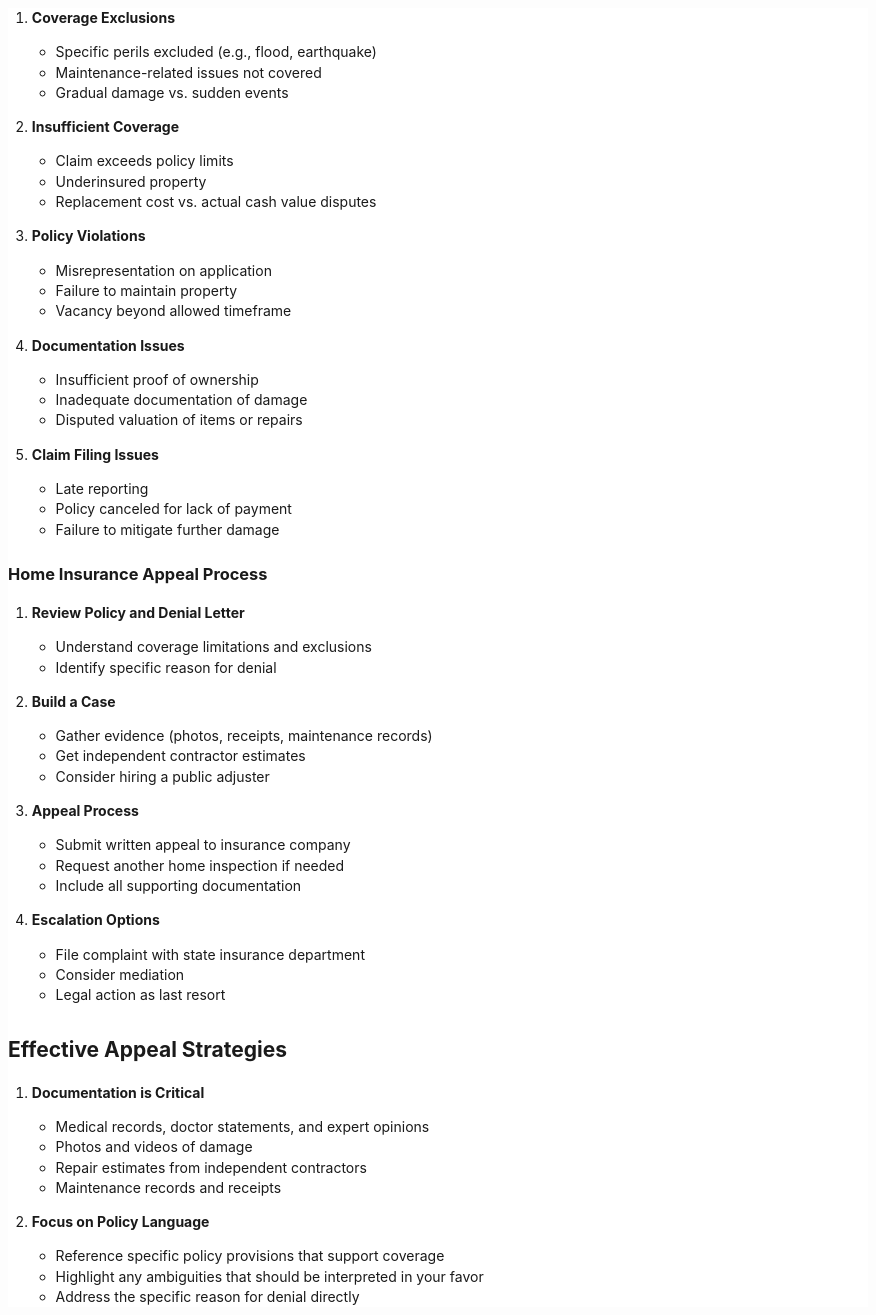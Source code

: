 1. **Coverage Exclusions**
   - Specific perils excluded (e.g., flood, earthquake)
   - Maintenance-related issues not covered
   - Gradual damage vs. sudden events

2. **Insufficient Coverage**
   - Claim exceeds policy limits
   - Underinsured property
   - Replacement cost vs. actual cash value disputes

3. **Policy Violations**
   - Misrepresentation on application
   - Failure to maintain property
   - Vacancy beyond allowed timeframe

4. **Documentation Issues**
   - Insufficient proof of ownership
   - Inadequate documentation of damage
   - Disputed valuation of items or repairs

5. **Claim Filing Issues**
   - Late reporting
   - Policy canceled for lack of payment
   - Failure to mitigate further damage

### Home Insurance Appeal Process

1. **Review Policy and Denial Letter**
   - Understand coverage limitations and exclusions
   - Identify specific reason for denial

2. **Build a Case**
   - Gather evidence (photos, receipts, maintenance records)
   - Get independent contractor estimates
   - Consider hiring a public adjuster

3. **Appeal Process**
   - Submit written appeal to insurance company
   - Request another home inspection if needed
   - Include all supporting documentation

4. **Escalation Options**
   - File complaint with state insurance department
   - Consider mediation
   - Legal action as last resort

## Effective Appeal Strategies

1. **Documentation is Critical**
   - Medical records, doctor statements, and expert opinions
   - Photos and videos of damage
   - Repair estimates from independent contractors
   - Maintenance records and receipts

2. **Focus on Policy Language**
   - Reference specific policy provisions that support coverage
   - Highlight any ambiguities that should be interpreted in your favor
   - Address the specific reason for denial directly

> ACTIVITY:
Copy the entries exactly. Leave out the images.

> FINISHED EXERCISE:
Source code

: 1. **Coverage Exclusions**
   - Specific perils excluded (e.g., flood, earthquake)
   - Maintenance-related issues not covered
   - Gradual damage vs. sudden events

2. **Insufficient Coverage**
   - Claim exceeds policy limits
   - Underinsured property
   - Replacement cost vs. actual cash value disputes

3. **Policy Violations**
   - Misrepresentation on application
   - Failure to maintain property
   - Vacancy beyond allowed timeframe

4. **Documentation Issues**
   - Insufficient proof of ownership
   - Inadequate documentation of damage
   - Disputed valuation of items or repairs

5. **Claim Filing Issues**
   - Late reporting
   - Policy canceled for lack of payment
   - Failure to mitigate further damage

### Home Insurance Appeal Process

1. **Review Policy and Denial Letter**
   - Understand coverage limitations and exclusions
   - Identify specific reason for denial

2. **Build a Case**
   - Gather evidence (photos, receipts, maintenance records)
   - Get independent contractor estimates
   - Consider hiring a public adjuster

3. **Appeal Process**
   - Submit written appeal to insurance company
   - Request another home inspection if needed
   - Include all supporting documentation

4. **Escalation Options**
   - File complaint with state insurance department
   - Consider mediation
   - Legal action as last resort

## Effective Appeal Strategies

1. **Documentation is Critical**
   - Medical records, doctor statements, and expert opinions
   - Photos and videos of damage
   - Repair estimates from independent contractors
   - Maintenance records and receipts

2. **Focus on Policy Language**
   - Reference specific policy provisions that support coverage
   - Highlight any ambiguities that should be interpreted in your favor
   - Address the specific reason for denial directly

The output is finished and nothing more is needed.